Data to examine START

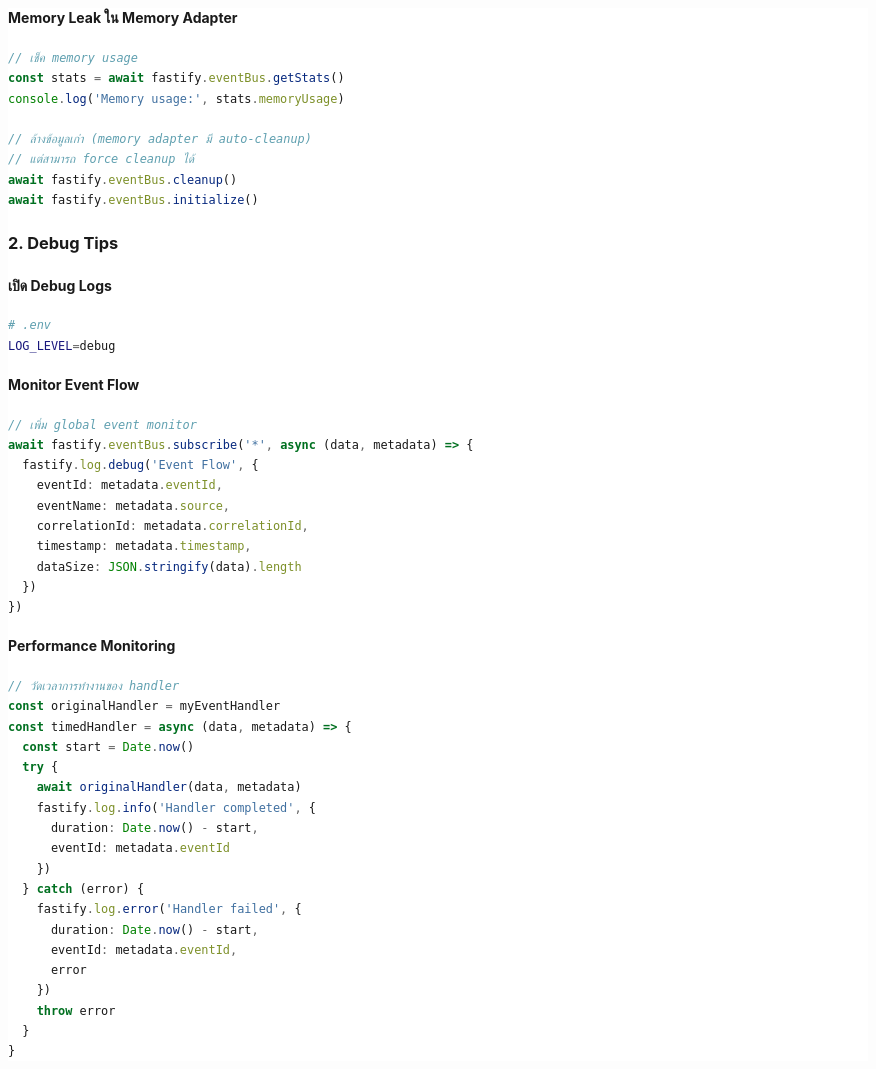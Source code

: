 #### Memory Leak ใน Memory Adapter
```typescript
// เช็ค memory usage
const stats = await fastify.eventBus.getStats()
console.log('Memory usage:', stats.memoryUsage)

// ล้างข้อมูลเก่า (memory adapter มี auto-cleanup)
// แต่สามารถ force cleanup ได้
await fastify.eventBus.cleanup()
await fastify.eventBus.initialize()
```

### 2. Debug Tips

#### เปิด Debug Logs
```bash
# .env
LOG_LEVEL=debug
```

#### Monitor Event Flow
```typescript
// เพิ่ม global event monitor
await fastify.eventBus.subscribe('*', async (data, metadata) => {
  fastify.log.debug('Event Flow', {
    eventId: metadata.eventId,
    eventName: metadata.source,
    correlationId: metadata.correlationId,
    timestamp: metadata.timestamp,
    dataSize: JSON.stringify(data).length
  })
})
```

#### Performance Monitoring
```typescript
// วัดเวลาการทำงานของ handler
const originalHandler = myEventHandler
const timedHandler = async (data, metadata) => {
  const start = Date.now()
  try {
    await originalHandler(data, metadata)
    fastify.log.info('Handler completed', {
      duration: Date.now() - start,
      eventId: metadata.eventId
    })
  } catch (error) {
    fastify.log.error('Handler failed', {
      duration: Date.now() - start,
      eventId: metadata.eventId,
      error
    })
    throw error
  }
}
```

Data to examine END

### Assigned task
The expected output is every entry above, retyped exactly, with the pictures removed.

### Exercise answer
Source code

: #### Memory Leak ใน Memory Adapter
```typescript
// เช็ค memory usage
const stats = await fastify.eventBus.getStats()
console.log('Memory usage:', stats.memoryUsage)

// ล้างข้อมูลเก่า (memory adapter มี auto-cleanup)
// แต่สามารถ force cleanup ได้
await fastify.eventBus.cleanup()
await fastify.eventBus.initialize()
```

### 2. Debug Tips

#### เปิด Debug Logs
```bash
# .env
LOG_LEVEL=debug
```

#### Monitor Event Flow
```typescript
// เพิ่ม global event monitor
await fastify.eventBus.subscribe('*', async (data, metadata) => {
  fastify.log.debug('Event Flow', {
    eventId: metadata.eventId,
    eventName: metadata.source,
    correlationId: metadata.correlationId,
    timestamp: metadata.timestamp,
    dataSize: JSON.stringify(data).length
  })
})
```

#### Performance Monitoring
```typescript
// วัดเวลาการทำงานของ handler
const originalHandler = myEventHandler
const timedHandler = async (data, metadata) => {
  const start = Date.now()
  try {
    await originalHandler(data, metadata)
    fastify.log.info('Handler completed', {
      duration: Date.now() - start,
      eventId: metadata.eventId
    })
  } catch (error) {
    fastify.log.error('Handler failed', {
      duration: Date.now() - start,
      eventId: metadata.eventId,
      error
    })
    throw error
  }
}
```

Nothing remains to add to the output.